We are staying at the Paradisus Playa Conchal in Mid-April and would like to go scuba diving... does anyone have any suggestions on which companies to use and what are the best dive spots. 

My husband has done around 50 dives and this will be my first so I will I will take the certification classes at home but do the check out dive in Costa Rica. 

If anyone has suggestions on one that would be great for both of us and then if there is another that would be better for my husband only (I might only do 1 or 2 dives while we are there and he will do more) I would appreciate it. 

We are so excited about going to this resort. 

Any other suggestions or must sees? 

Susan


----------



## rsonc (Jan 11, 2009)

also does anyone know how far the Occidental Grand Papagayo is from this resort? We own there too and wanted to check it out if it was not too far but I can't seem to find them both on the same map. 

Thanks
Susan


----------



## Poobah (Jan 11, 2009)

*Paradisus Playa Conchal*

Susan,

The resort is very nice and had lots of activities. It was essentially a land locked cruise ship complete with evening shows. 

We were there two years ago. There is a travel agency on-site that you can use for your excursions. When you walk through the gates out onto the beach you will be inundated with vendors selling you tours. We used one of them only because one of our party talked to one of them. The trip turned out to be OK, but I would have rather done something with the resort; they offer you more options.

Also, there is a code amongst the vendors on the beach having to do with I don't know what. But when we came out of the property to take the excursion we were literally given the grilled by other vendors about who we talked to prior to signing up, had we promised anything to any of the other vendors. Apparently the are some rules that provide for a piece of the action. It was very uncomfortable.

Paradisus is on the other side of the country from the rain forest, so a trip into the rain forest, Arenal, etc, is a long day. I am not saying it is not worth it, just understand it is a long day.

Are you flying in and out of Liberia?

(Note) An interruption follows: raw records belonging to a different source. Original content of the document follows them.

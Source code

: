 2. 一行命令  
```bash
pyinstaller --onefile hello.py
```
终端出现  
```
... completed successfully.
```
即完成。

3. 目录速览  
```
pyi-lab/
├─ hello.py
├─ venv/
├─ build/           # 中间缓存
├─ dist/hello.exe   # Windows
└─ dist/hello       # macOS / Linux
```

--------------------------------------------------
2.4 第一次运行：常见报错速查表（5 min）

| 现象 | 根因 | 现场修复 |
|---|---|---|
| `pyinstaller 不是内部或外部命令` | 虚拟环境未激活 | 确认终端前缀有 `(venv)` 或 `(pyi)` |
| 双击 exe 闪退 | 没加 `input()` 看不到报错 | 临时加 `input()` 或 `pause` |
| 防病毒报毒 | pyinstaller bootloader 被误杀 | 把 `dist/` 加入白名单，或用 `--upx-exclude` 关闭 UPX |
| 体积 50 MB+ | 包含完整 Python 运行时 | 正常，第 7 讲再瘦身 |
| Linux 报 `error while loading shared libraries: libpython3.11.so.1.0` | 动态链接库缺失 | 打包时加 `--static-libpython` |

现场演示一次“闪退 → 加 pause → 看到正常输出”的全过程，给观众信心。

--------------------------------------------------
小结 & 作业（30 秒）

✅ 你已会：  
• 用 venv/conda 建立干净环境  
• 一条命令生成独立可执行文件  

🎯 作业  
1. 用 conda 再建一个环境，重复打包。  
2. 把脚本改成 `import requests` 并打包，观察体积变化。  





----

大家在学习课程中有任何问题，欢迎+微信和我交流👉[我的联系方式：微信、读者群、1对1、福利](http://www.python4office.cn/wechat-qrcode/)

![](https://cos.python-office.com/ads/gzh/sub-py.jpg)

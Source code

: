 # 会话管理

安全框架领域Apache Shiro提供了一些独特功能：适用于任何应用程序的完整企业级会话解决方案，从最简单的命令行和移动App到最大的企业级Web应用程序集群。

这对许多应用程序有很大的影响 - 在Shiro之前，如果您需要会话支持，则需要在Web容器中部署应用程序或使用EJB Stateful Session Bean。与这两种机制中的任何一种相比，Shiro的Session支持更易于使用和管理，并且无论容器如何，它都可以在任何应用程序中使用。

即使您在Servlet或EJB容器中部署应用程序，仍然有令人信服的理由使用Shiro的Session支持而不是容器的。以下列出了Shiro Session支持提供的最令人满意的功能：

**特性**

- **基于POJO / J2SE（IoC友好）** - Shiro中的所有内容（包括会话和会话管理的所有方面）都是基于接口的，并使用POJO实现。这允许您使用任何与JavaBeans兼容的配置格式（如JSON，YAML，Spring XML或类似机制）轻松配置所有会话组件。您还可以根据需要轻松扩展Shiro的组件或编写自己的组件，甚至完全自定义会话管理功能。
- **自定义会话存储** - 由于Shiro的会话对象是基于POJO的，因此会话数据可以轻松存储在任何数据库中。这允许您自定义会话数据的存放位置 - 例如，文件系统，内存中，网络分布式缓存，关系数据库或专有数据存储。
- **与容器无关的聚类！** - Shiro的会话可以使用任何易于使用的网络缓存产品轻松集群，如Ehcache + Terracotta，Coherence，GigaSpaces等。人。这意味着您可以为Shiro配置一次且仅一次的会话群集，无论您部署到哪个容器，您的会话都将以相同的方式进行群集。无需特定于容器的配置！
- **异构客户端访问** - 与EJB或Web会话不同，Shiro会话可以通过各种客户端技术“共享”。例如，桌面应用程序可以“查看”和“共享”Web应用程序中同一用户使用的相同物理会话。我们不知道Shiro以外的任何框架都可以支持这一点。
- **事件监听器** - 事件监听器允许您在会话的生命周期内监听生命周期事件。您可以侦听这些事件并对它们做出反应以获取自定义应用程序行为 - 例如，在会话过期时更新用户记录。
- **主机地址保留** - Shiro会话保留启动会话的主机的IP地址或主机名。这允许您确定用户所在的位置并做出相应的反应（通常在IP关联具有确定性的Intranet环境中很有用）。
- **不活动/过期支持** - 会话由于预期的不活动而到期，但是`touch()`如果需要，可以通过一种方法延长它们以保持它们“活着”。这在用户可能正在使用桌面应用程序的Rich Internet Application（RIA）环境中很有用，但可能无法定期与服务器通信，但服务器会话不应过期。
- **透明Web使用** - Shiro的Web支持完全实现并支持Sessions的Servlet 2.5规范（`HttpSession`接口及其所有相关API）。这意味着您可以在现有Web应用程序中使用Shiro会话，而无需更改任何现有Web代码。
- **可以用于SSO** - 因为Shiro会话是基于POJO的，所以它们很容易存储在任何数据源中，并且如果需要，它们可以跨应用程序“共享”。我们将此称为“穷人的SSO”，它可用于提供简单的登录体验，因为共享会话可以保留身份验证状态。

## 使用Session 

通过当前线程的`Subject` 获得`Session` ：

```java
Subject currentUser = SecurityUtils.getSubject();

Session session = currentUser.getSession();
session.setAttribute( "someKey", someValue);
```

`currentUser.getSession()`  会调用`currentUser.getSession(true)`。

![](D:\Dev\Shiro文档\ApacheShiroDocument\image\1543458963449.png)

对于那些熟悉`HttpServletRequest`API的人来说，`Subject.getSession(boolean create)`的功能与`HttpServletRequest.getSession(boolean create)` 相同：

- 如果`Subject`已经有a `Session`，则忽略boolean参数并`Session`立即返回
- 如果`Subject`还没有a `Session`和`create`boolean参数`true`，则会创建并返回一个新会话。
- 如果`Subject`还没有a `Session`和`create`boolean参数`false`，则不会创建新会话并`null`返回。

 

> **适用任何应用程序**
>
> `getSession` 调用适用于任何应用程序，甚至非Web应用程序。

Unless they have changed things, leaving from Liberia, is a mess. All the planes leave within a few hours of each other and the airport is totally ill-equiped to handle the load. :annoyed: They charge you to leave the country: PREPAY (at the resort) YOUR DEPARTURE TAX. It is a MUST. The lines are excrutiating; it is total mayhem. 

My data is two years old maybe things have improved.

We did have a good time, but other than the one trip we never left the resort. Suggest you try the zip lining. You can practice right at the resort.

Cheers,

Paul


----------



## rsonc (Jan 11, 2009)

we are going in/out of Liberia since it was only about 45-1 hour from the resort and San Jose was about 5 hours and I didn't want to have to deal with that.. Hopefully it is better now.

We are moving the day before we leave to the Hilton Garden by the airport so we will only be a mile away since our plane leaves at 7am and we were planning on being there around 5am do you think that will be enough time? 

Do they have a zipline at the hotel?

Thanks
Susan


----------



## Poobah (Jan 12, 2009)

*Zipline*

Susan,

They have a zipline at the hotel, but it is for practicing so you can get the hang of it, e.g. controlling your speed and stopping, before you try it for real. You zip over the pool, if I remember.

When we were there the road between Liberia and the resort was under construction as it had been for aboutnfive years. I had heard that the resorts on the Pacific side were beginning to put pressure on to get the road completed. 

All of the rainforest stuff is east of Liberia, so every tour there has a built in two hours just getting to Liberia and back.

Cheers,

Paul


----------



## rsonc (Jan 19, 2009)

Thanks for the update. We plan on spending most of the time at the resort or close by.. we will save the rain forest for another time. 

We want to go scuba diving once or twice at the most, enjoy the beach. 

My husband wants to do the zip line but I hate heights and I am not sure if I can do it so the practice would be perfect for me before I pay for a tour then not be able to do anything. 

I will wait on any tours until I get there I guess unless anyone has any suggestions on any must do around this area. I really dont want to travel very far away otherwise we are wasting a full day and I really want to enjoy the pool and drinks  

Thanks
Susan


----------